Anya bit off a curse, staring at the doorway and trying to figure this one out. She had seen over the months the complications that could arise in Haven, just with the Wolves and their unique DNA. Fevers from nowhere that Dr. Armani had to track down and find a way to treat. Wounds that were simple and should have been easily fixed that suddenly the Wolf genetics fought against. It was a crapshoot, Armani had told her, and the additional pressure of treating the Coyotes, a species just different enough to change all the rules, was driving the doctor to long hours and less and less sleep.

It couldn’t continue.

But it seemed that getting Del-Rey to understand the problems they were facing wasn’t going to be easy either.

CHAPTER 18

“You asked to see me, Coya?” Brim stepped into Anya’s office, formerly her bedroom, three days later, his expression bland, his blue gray gaze quizzical.

Anya stood to the side of her desk and watched the Breed move with lethal grace into the room. Anyone daring to challenge this man could be in for a world of hurt, and she knew it.

She considered the best way to approach the problem she was facing.

“I’d like to apologize, Coya,” he suddenly said.

Anya blinked back at him in surprise.

“For what?”

“You could have told Del-Rey that I had allowed Sofia into his room while he was healing. We would have fought.
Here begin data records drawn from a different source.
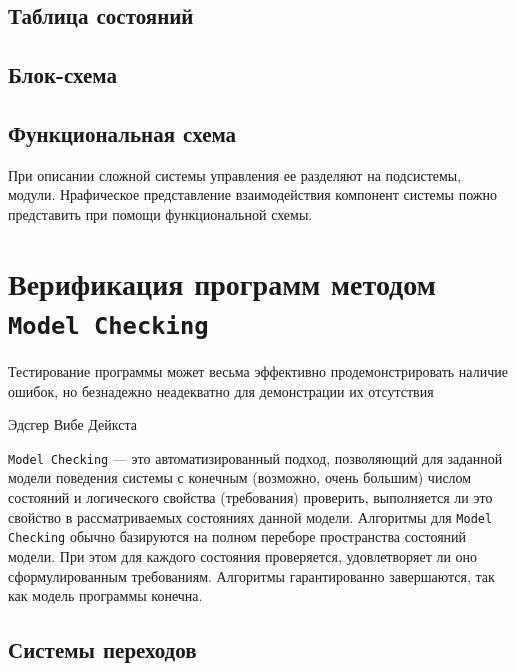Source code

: \documentclass[12pt, twoside]{report}
\begin{document}
\section*{Таблица состояний}

\section*{Блок-схема}

\section*{Функциональная схема}

При описании сложной системы управления ее разделяют на подсистемы, модули. Нрафическое представление взаимодействия компонент системы пожно представить при помощи функциональной схемы.

\chapter*{Верификация программ методом \texttt{Model Checking}}

\epigraph{Тестирование программы может весьма эффективно продемонстрировать наличие ошибок, но безнадежно неадекватно для демонстрации их отсутствия}{Эдсгер Вибе Дейкста}


\texttt{Model Checking\cite{Shalito:ModelChecking}} — это автоматизированный подход, позволяющий для заданной модели поведения 
системы с конечным (возможно, очень большим) числом состояний и логического свойства 
(требования) проверить, выполняется ли это свойство в рассматриваемых состояниях данной модели.
Алгоритмы для \texttt{Model Checking} обычно базируются на полном переборе пространства состояний модели. 
При этом для каждого состояния проверяется, удовлетворяет ли оно сформулированным требованиям. 
Алгоритмы гарантированно завершаются, так как модель программы конечна.

\newpage
\section*{Системы переходов\cite{Mironov:ModelChecking}}
\label{system_SEQUENCE}
\end{document}
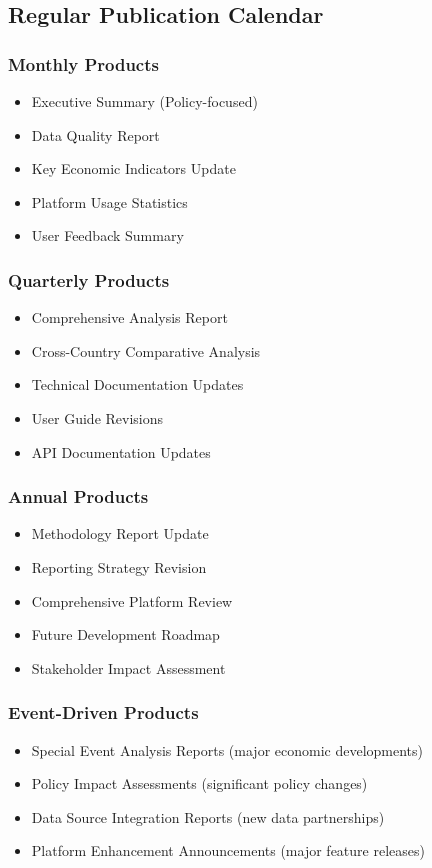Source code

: \documentclass[11pt,a4paper]{article}
\begin{document}
\subsection{Regular Publication Calendar}

\subsubsection{Monthly Products}
\begin{itemize}
    \item Executive Summary (Policy-focused)
    \item Data Quality Report
    \item Key Economic Indicators Update
    \item Platform Usage Statistics
    \item User Feedback Summary
\end{itemize}

\subsubsection{Quarterly Products}
\begin{itemize}
    \item Comprehensive Analysis Report
    \item Cross-Country Comparative Analysis
    \item Technical Documentation Updates
    \item User Guide Revisions
    \item API Documentation Updates
\end{itemize}

\subsubsection{Annual Products}
\begin{itemize}
    \item Methodology Report Update
    \item Reporting Strategy Revision
    \item Comprehensive Platform Review
    \item Future Development Roadmap
    \item Stakeholder Impact Assessment
\end{itemize}

\subsubsection{Event-Driven Products}
\begin{itemize}
    \item Special Event Analysis Reports (major economic developments)
    \item Policy Impact Assessments (significant policy changes)
    \item Data Source Integration Reports (new data partnerships)
    \item Platform Enhancement Announcements (major feature releases)
\end{itemize}
\end{document}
Fighting the alpha isn’t always wise.” His lips quirked as though amused by some thought.

She inhaled slowly. “Crying to Del-Rey would have accomplished very little in a meaningful way,” she finally said. “This is something you and I need to discuss.”
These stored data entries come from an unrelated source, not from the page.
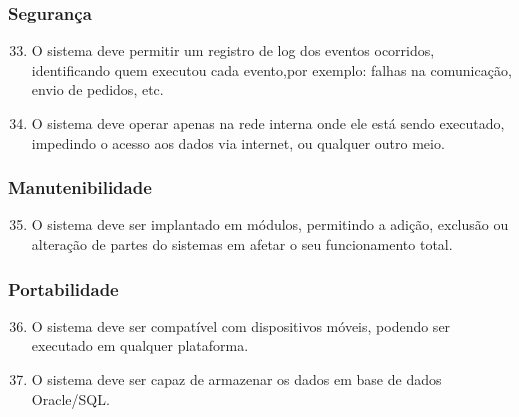 \documentclass[11pt,a4paper]{article}
\begin{document}
\subsubsection{Segurança}

\begin{enumerate}
\setcounter{enumi}{32}
    \item O sistema deve permitir um registro de log dos eventos ocorridos, identificando quem executou cada evento,por exemplo: falhas na comunicação, envio de pedidos, etc.
    \item O sistema deve operar apenas na rede interna onde ele está sendo executado, impedindo o acesso aos dados via internet, ou qualquer outro meio.
\end{enumerate}

\subsubsection{Manutenibilidade}

\begin{enumerate}
\setcounter{enumi}{34}
    \item O sistema deve ser implantado em módulos, permitindo a adição, exclusão ou alteração de partes do sistemas em afetar o seu funcionamento total.
\end{enumerate}

\subsubsection{Portabilidade}

\begin{enumerate}
\setcounter{enumi}{35}
    \item O sistema deve ser compatível com dispositivos móveis, podendo ser executado em qualquer plataforma.
    \item O sistema deve ser capaz de armazenar os dados em base de dados Oracle/SQL.
\end{enumerate}
\end{document}
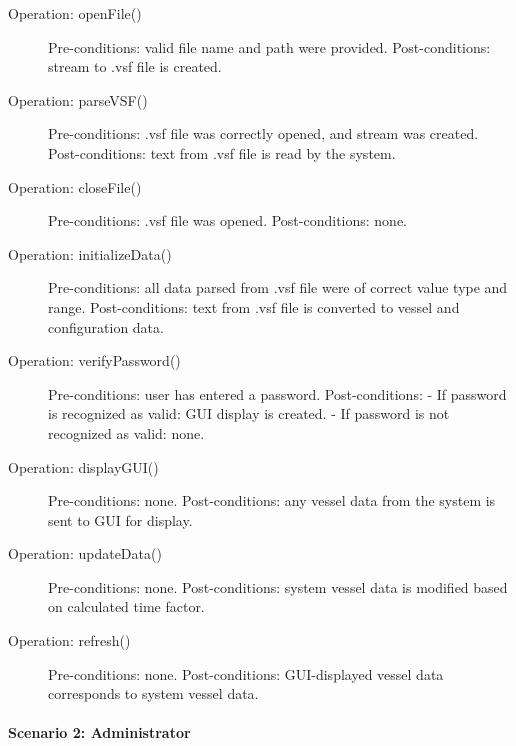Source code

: \documentclass{article}
\begin{document}
\begin{description}
  \item[Operation: openFile()] Pre-conditions: valid file name and path were provided.\newline
  Post-conditions: stream to .vsf file is created.
  \item[Operation: parseVSF()] Pre-conditions: .vsf file was correctly opened, and stream was created.\newline
  Post-conditions: text from .vsf file is read by the system.
    \item[Operation: closeFile()] Pre-conditions: .vsf file was opened.\newline
  Post-conditions: none.
    \item[Operation: initializeData()] Pre-conditions: all data parsed from .vsf file were of correct value type and range.\newline
  Post-conditions: text from .vsf file is converted to vessel and configuration data.
    \item[Operation: verifyPassword()] Pre-conditions: user has entered a password.\newline
  Post-conditions:\newline
  - If password is recognized as valid: GUI display is created.\newline
  - If password is not recognized as valid: none.
    \item[Operation: displayGUI()] Pre-conditions: none.\newline
  Post-conditions: any vessel data from the system is sent to GUI for display.
    \item[Operation: updateData()] Pre-conditions: none.\newline
  Post-conditions: system vessel data is modified based on calculated time factor.
    \item[Operation: refresh()] Pre-conditions: none.\newline
  Post-conditions: GUI-displayed vessel data corresponds to system vessel data.
\end{description}

\break
\paragraph{Scenario 2: Administrator}
\end{document}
Arrogance was a natural part of him, and Anya was smart enough, intuitive enough, to know that, coya or not, she wouldn’t be ordering him to do anything.
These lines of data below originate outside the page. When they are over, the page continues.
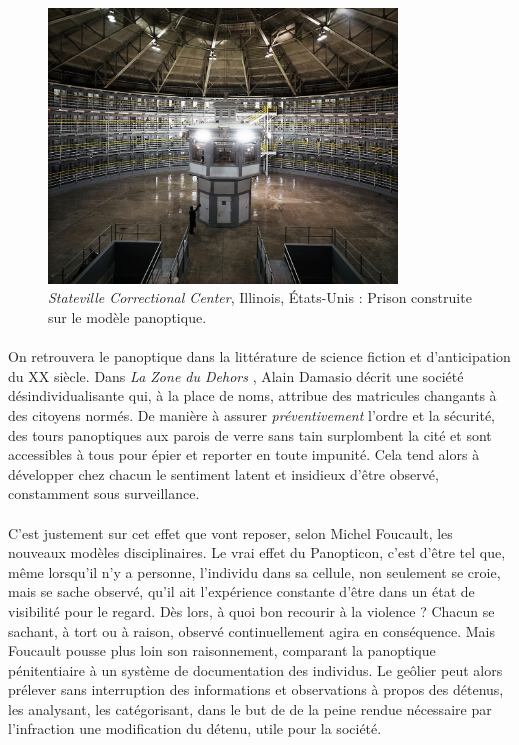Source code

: \begin{figure}[ht]
    \centering
    \includegraphics[width=350px]{chapters/01/images/panoptique.jpg}
    \caption{\label{panoptique}\emph{Stateville Correctional Center}, Illinois, États-Unis : Prison construite sur le modèle panoptique.}
\end{figure}

\paragraph{} On retrouvera le panoptique dans la littérature de science fiction et d'anticipation du XX siècle.
Dans \emph{La Zone du Dehors} \cite{Damasio0}, Alain Damasio décrit une société désindividualisante qui, à la place
de noms, attribue des matricules changants à des citoyens normés. De manière à assurer \emph{préventivement} l'ordre et la
sécurité, des tours panoptiques aux parois de verre sans tain surplombent la cité et sont accessibles à tous pour épier
et reporter en toute impunité. Cela tend alors à développer chez chacun le sentiment latent et insidieux d'être observé, 
constamment sous surveillance.

\paragraph{} C'est justement sur cet effet que vont reposer, selon Michel Foucault, les nouveaux modèles disciplinaires.
\guillemotleft Le vrai effet du Panopticon, c'est d'être tel que, même lorsqu'il n'y a personne, l'individu dans sa
cellule, non seulement se croie, mais se sache observé, qu'il ait l'expérience constante d'être dans un état de visibilité
pour le regard.\guillemotright \cite{Foucault0} Dès lors, à quoi bon recourir à la violence ? Chacun se sachant, à tort
ou à raison, observé continuellement agira en conséquence. Mais Foucault pousse plus loin son raisonnement, comparant la
panoptique pénitentiaire à un système de documentation des individus. Le geôlier peut alors prélever sans interruption
des informations et observations à propos des détenus, les analysant, les catégorisant, dans le but de \guillemotleft 
[Faire] de la peine rendue nécessaire par l'infraction une modification du détenu, utile pour la société.\guillemotright

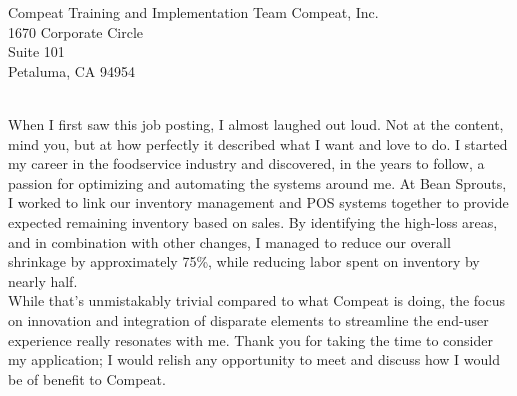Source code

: \documentclass{resume}
\begin{document}




\recipient
  {Compeat Training and Implementation Team}
  {Compeat, Inc.\\1670 Corporate Circle\\Suite 101\\Petaluma, CA 94954}



\makelettertitle
\begin{cvletter}
\\
When I first saw this job posting, I almost laughed out loud. Not at the content, mind you, but at how perfectly it described what I want and love to do. I started my career in the foodservice industry and discovered, in the years to follow, a passion for optimizing and automating the systems around me. At Bean Sprouts, I worked to link our inventory management and POS systems together to provide expected remaining inventory based on sales. By identifying the high-loss areas, and in combination with other changes, I managed to reduce our overall shrinkage by approximately 75\%, while reducing labor spent on inventory by nearly half.\\
While that's unmistakably trivial compared to what Compeat is doing, the focus on innovation and integration of disparate elements to streamline the end-user experience really resonates with me. Thank you for taking the time to consider my application; I would relish any opportunity to meet and discuss how I would be of benefit to Compeat.
\end{cvletter}


\makeletterclosing
\end{document}
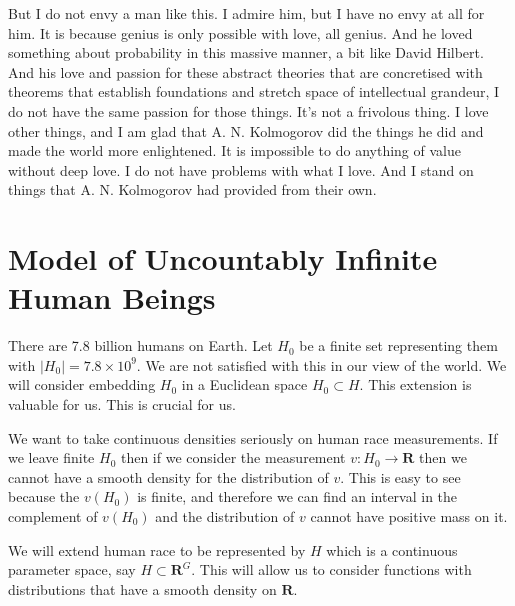 \documentclass{amsart}
\begin{document}
But I do not envy a man like this.  I admire him, but I have no envy at all for him.  It is because genius is only possible with love, all genius.  And he loved something about probability in this massive manner, a bit like David Hilbert.  And his love and passion for these abstract theories that are concretised with theorems that establish foundations and stretch space of intellectual grandeur, I do not have the same passion for those things.  It's not a frivolous thing.  I love other things, and I am glad that A. N. Kolmogorov did the things he did and made the world more enlightened.  It is impossible to do anything of value without deep love.  I do not have problems with what I love.  And I stand on things that A. N. Kolmogorov had provided from their own.

\section{Model of Uncountably Infinite Human Beings}

There are 7.8 billion humans on Earth.  Let $H_0$ be a finite set representing them with $|H_0| = 7.8 \times 10^{9}$.  We are not satisfied with this in our view of the world.  We will consider embedding $H_0$ in a Euclidean space $H_0 \subset H$.  This extension is valuable for us.  This is crucial for us.  

We want to take continuous densities seriously on human race measurements.  If we leave finite $H_0$ then if we consider the measurement $v: H_0 \rightarrow \mathbf{R}$ then we cannot have a smooth density for the distribution of $v$.  This is easy to see because the $v(H_0)$ is finite, and therefore we can find an interval in the complement of $v(H_0)$ and the distribution of $v$ cannot have positive mass on it.  

We will extend human race to be represented by $H$ which is a continuous parameter space, say $H \subset \mathbf{R}^G$.  This will allow us to consider functions with distributions that have a smooth density on $\mathbf{R}$.
\end{document}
“I agree.” Brim nodded. “It’s nothing you have to worry about happening again. I promise you.”

She tilted her head to the side and narrowed her eyes on him. “Why did it happen to begin with?”

His lips quirked. “Something or someone needed to piss you off enough to take what was yours. I convinced Del-Rey to give her asylum to achieve that end.”

Surprise, surprise. Another Coyote Breed manipulating her. She was going to get pissed off over this soon.

“Brim, I would hate to ever have to consider you my enemy,” she finally said quietly, staring back at him with somber determination. “But manipulate me again, in any matter, and that’s the path we’ll take. Do we understand each other?”

A hint of surprise filled his eyes. “You’re not going to throw anything at me then?”

She shook her head, a smile trying to tug at her lips. “I reserve that for your alpha alone.”